Semantic Web

Semantic Blogging Redux

A while back I posted something about WordPress’ taxonomy model.  At the time I thought it was clever and thought we should use something like it for the DotNetNuke Blog module.  Now, I’m less enamored with it.

Here’s why.

To recap, have a look at this database diagram:

The seeming coolness stemmed from the decision to make “terms” unique, regardless of their use, and to build various taxonomies from them using the wp_11_term_taxonomy structure.  So let’s say you have the term “point-and-shoot”, and you use that as both a tag and a category.  “Point-and-shoot” exists once in the wp_11_terms table and twice in the wp_11_term_taxonomy table – each entry indicating the term’s inclusion in two different structures.  This seems useful because the system “understands” that the tag “point-and-shoot” and the category “point-and-shoot” both mean the same thing.

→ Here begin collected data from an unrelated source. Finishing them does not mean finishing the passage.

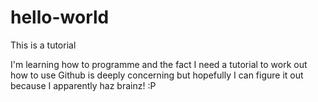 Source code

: # hello-world
This is a tutorial

I'm learning how to programme and the fact I need a tutorial to work out how to use Github is deeply concerning but hopefully I can figure it out because I apparently haz brainz!
:P
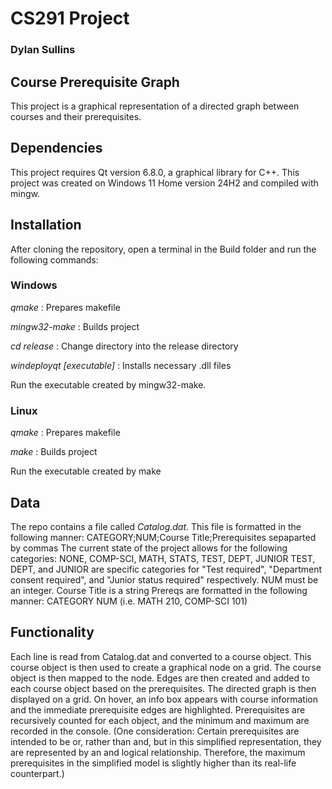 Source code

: # CS291 Project
### Dylan Sullins
## Course Prerequisite Graph
This project is a graphical representation of a directed graph between courses and their prerequisites. 
## Dependencies
This project requires Qt version 6.8.0, a graphical library for C++. This project was created on Windows 11 Home version 24H2 and compiled with mingw. 
## Installation
After cloning the repository, open a terminal in the Build folder and run the following commands:
### Windows
*qmake*                     : Prepares makefile

*mingw32-make*              : Builds project

*cd release*                : Change directory into the release directory

*windeployqt [executable]*  : Installs necessary .dll files

Run the executable created by mingw32-make. 
### Linux
*qmake*                     : Prepares makefile

*make*                      : Builds project

Run the executable created by make

## Data
The repo contains a file called *Catalog.dat*. This file is formatted in the following manner:
    CATEGORY;NUM;Course Title;Prerequisites sepaparted by commas
The current state of the project allows for the following categories: 
    NONE, COMP-SCI, MATH, STATS, TEST, DEPT, JUNIOR
    TEST, DEPT, and JUNIOR are specific categories for "Test required", "Department consent required", and "Junior status required" respectively.
NUM must be an integer.
Course Title is a string
Prereqs are formatted in the following manner:
    CATEGORY NUM (i.e. MATH 210, COMP-SCI 101)

## Functionality
Each line is read from Catalog.dat and converted to a course object. This course object is then used to create a graphical node on a grid. The course object is then mapped to the node. Edges are then created and added to each course object based on the prerequisites. The directed graph is then displayed on a grid. On hover, an info box appears with course information and the immediate prerequisite edges are highlighted.
Prerequisites are recursively counted for each object, and the minimum and maximum are recorded in the console. (One consideration: Certain prerequisites are intended to be or, rather than and, but in this simplified representation, they are represented by an and logical relationship. Therefore, the maximum prerequisites in the simplified model is slightly higher than its real-life counterpart.)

But is that always a safe assumption?

Consider the case of a photo blog, where the writer is posting photos and writing a little about each.  This photographer has a professional studio, and also shoots portraits in public locations, as well as impromptu shots at parties.

This photographer has set up a category structure indicating the situation in which the photo was taken “Studio/Location/Point-and-Shoot” (meaning, an impromptu photograph) and another structure or set of tags indicating what sort of camera was used “Point-and-Shoot”, as opposed to “DSLR”.

Same term.  Two completely different meanings.  Use that term as a search filter and you will get two sets of results, possibly mutually exclusive.

And so – to truly be “semantic”, the term cannot exist independently of its etymology (as expressed in the category hierarchy) as WordPress attempts to implement.

Taxonomy and SEO

Taxonomy is one of the least understood weapons available for SEO.  We all know the basics of effective SEO:

  • URLs constructed with relevant terms, avoiding parameterization
  • Each page can be accessed by only one URL
  • Effective use of keywords in the title tag
  • Use of keywords in H1 tags
  • Links back to the page from other pages

How does taxonomy fit into all of this?

I started a webzine in 1998 called  I built a custom CMS to run it, and spent a few years on SEO back before there was something called “SEO”.  In fact ProRec predates Google.  By the spring of 2000, ProRec consistently ranked in the top 10 search results on all relevant terms, usually in the top 3.  Due to many factors, some beyond my control, ProRec went dark in 2005 and was relaunched on DotNetNuke’s Blog module in 2007.  It no longer enjoys its former ranking glory, but I hope to use the lessons I learned to improve the Blog module in future versions.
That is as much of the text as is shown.